About this exercise:
Could you restate the data below word for word, without its pictures?

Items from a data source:
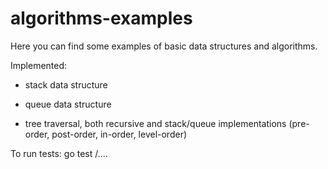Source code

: # algorithms-examples
Here you can find some examples of basic data structures and algorithms.

Implemented:
- stack data structure
- queue data structure

- tree traversal,
  both recursive and stack/queue implementations (pre-order, post-order, in-order, level-order)  

To run tests:
go test <repository folder>/....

Written answer:
Source code

: # algorithms-examples
Here you can find some examples of basic data structures and algorithms.

Implemented:
- stack data structure
- queue data structure

- tree traversal,
  both recursive and stack/queue implementations (pre-order, post-order, in-order, level-order)  

To run tests:
go test <repository folder>/....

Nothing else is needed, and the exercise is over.